Stored data
━━━━━━━━━━━━━━━━━━━━━━━━━━━━━━
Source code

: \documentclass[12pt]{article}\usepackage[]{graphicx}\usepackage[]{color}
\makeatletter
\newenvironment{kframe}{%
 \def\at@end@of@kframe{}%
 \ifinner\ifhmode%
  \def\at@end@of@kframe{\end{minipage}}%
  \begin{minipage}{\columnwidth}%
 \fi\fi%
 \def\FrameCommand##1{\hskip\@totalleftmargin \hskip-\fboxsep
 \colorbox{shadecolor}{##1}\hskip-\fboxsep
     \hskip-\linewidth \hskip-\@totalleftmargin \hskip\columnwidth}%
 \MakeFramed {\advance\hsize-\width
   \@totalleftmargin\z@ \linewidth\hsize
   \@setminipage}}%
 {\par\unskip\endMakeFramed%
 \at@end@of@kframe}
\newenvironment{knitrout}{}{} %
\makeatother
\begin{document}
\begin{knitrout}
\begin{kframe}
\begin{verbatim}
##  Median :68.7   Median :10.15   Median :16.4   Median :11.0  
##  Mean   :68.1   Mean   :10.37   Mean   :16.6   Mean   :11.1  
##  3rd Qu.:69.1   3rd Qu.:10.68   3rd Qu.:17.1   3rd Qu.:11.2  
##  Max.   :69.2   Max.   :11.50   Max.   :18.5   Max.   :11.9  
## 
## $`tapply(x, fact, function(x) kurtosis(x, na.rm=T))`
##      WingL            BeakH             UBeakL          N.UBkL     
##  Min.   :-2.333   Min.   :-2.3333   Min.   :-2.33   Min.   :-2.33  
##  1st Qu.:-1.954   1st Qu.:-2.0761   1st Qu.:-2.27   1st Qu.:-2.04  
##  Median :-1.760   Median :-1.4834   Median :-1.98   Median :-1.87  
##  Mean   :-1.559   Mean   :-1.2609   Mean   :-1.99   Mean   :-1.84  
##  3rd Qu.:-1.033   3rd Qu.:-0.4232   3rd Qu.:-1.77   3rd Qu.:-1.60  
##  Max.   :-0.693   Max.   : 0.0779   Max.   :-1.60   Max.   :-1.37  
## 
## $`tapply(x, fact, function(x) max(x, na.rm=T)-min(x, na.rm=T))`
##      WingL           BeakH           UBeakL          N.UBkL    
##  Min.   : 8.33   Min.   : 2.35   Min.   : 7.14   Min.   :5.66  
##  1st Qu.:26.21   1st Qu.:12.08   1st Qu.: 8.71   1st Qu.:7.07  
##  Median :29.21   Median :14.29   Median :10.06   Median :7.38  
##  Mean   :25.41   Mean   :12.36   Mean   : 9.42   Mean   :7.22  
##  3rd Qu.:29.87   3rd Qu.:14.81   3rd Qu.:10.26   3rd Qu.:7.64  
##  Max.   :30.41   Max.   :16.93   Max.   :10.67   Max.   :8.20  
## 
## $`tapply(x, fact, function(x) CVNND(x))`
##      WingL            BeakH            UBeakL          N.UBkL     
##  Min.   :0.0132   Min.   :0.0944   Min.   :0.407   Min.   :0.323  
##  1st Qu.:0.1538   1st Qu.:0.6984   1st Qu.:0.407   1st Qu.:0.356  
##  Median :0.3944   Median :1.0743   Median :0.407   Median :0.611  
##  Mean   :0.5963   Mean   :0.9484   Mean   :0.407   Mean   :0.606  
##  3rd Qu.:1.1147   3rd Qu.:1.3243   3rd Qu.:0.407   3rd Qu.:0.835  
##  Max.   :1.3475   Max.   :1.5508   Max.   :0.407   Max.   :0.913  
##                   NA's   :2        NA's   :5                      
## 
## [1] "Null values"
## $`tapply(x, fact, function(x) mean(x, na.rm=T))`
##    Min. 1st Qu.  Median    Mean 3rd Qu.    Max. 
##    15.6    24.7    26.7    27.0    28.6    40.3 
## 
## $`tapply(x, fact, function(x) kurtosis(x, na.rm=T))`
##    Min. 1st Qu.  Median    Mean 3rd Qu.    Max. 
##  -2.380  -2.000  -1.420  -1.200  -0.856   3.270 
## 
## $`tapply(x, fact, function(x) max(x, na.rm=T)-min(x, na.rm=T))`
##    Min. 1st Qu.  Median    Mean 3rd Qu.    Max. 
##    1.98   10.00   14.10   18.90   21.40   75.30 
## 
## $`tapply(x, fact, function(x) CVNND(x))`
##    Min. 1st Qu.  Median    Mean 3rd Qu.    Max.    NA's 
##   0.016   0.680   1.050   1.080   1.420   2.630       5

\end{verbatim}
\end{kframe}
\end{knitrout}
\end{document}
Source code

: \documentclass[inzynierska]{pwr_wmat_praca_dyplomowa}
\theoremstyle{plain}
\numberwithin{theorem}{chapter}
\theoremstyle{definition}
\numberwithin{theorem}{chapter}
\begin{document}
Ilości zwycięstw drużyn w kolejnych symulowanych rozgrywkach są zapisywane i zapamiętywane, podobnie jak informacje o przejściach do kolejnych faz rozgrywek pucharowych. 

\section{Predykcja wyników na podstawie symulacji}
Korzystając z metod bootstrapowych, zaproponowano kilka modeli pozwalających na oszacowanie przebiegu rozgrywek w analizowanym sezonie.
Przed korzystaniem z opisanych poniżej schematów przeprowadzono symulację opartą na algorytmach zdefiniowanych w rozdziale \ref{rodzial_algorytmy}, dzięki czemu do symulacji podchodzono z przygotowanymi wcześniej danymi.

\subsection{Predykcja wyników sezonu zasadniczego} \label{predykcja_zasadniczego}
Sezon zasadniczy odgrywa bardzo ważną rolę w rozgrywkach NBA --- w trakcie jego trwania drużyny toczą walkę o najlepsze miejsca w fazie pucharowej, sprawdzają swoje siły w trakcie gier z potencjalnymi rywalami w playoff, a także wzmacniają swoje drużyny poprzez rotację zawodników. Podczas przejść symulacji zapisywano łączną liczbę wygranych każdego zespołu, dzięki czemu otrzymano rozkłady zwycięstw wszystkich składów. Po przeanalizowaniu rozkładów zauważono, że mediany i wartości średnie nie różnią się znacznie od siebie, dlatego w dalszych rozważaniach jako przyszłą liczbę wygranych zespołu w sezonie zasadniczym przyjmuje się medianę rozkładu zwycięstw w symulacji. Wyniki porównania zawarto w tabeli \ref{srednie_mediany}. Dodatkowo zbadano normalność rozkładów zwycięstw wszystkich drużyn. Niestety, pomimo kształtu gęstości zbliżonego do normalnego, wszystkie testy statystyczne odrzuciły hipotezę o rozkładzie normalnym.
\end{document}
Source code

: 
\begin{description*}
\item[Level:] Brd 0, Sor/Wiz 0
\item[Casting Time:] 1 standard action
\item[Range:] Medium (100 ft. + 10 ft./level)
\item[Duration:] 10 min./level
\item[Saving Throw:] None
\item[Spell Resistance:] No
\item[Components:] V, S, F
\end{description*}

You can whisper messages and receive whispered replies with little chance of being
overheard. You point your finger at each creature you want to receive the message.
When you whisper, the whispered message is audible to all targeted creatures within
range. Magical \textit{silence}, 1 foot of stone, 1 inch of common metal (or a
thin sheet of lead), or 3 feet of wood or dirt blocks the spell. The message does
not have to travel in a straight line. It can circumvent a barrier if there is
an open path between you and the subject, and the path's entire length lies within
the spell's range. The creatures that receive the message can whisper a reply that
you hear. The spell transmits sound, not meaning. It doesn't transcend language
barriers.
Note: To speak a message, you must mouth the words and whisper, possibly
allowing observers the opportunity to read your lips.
━━━━━━━━━━━━━━━━━━━━━━━━━━━━━━
*About this exercise*
Identify the lines above that contain the word "rozgrywek", then copy them.

*Response to this task*
Ilości zwycięstw drużyn w kolejnych symulowanych rozgrywkach są zapisywane i zapamiętywane, podobnie jak informacje o przejściach do kolejnych faz rozgrywek pucharowych. 
Korzystając z metod bootstrapowych, zaproponowano kilka modeli pozwalających na oszacowanie przebiegu rozgrywek w analizowanym sezonie.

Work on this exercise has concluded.